**SUPPLIED ENTRIES:**

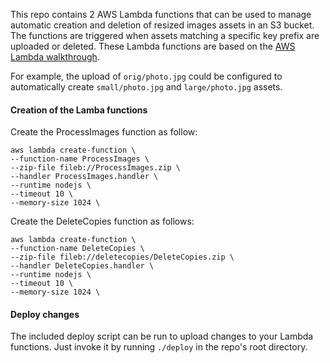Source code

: This repo contains 2 AWS Lambda functions that can be used to manage automatic creation and deletion of resized images assets in an S3 bucket. The functions are triggered when assets matching a specific key prefix are uploaded or deleted. These Lambda functions are based on the [AWS Lambda walkthrough](http://docs.aws.amazon.com/lambda/latest/dg/walkthrough-s3-events-adminuser.html).

For example, the upload of `orig/photo.jpg` could be configured to automatically create `small/photo.jpg` and `large/photo.jpg` assets.

#### Creation of the Lamba functions

Create the ProcessImages function as follow:

    aws lambda create-function \
    --function-name ProcessImages \
    --zip-file fileb://ProcessImages.zip \
    --handler ProcessImages.handler \
    --runtime nodejs \
    --timeout 10 \
    --memory-size 1024 \

Create the DeleteCopies function as follows:

    aws lambda create-function \
    --function-name DeleteCopies \
    --zip-file fileb://deletecopies/DeleteCopies.zip \
    --handler DeleteCopies.handler \
    --runtime nodejs \
    --timeout 10 \
    --memory-size 1024 \
    

#### Deploy changes

The included deploy script can be run to upload changes to your Lambda functions. Just invoke it by running `./deploy` in the repo's root directory.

**TASK STATEMENT:** Among the records above, find each line holding the string "changes" and pull it out.

**WORKED SOLUTION:**
#### Deploy changes
The included deploy script can be run to upload changes to your Lambda functions. Just invoke it by running `./deploy` in the repo's root directory.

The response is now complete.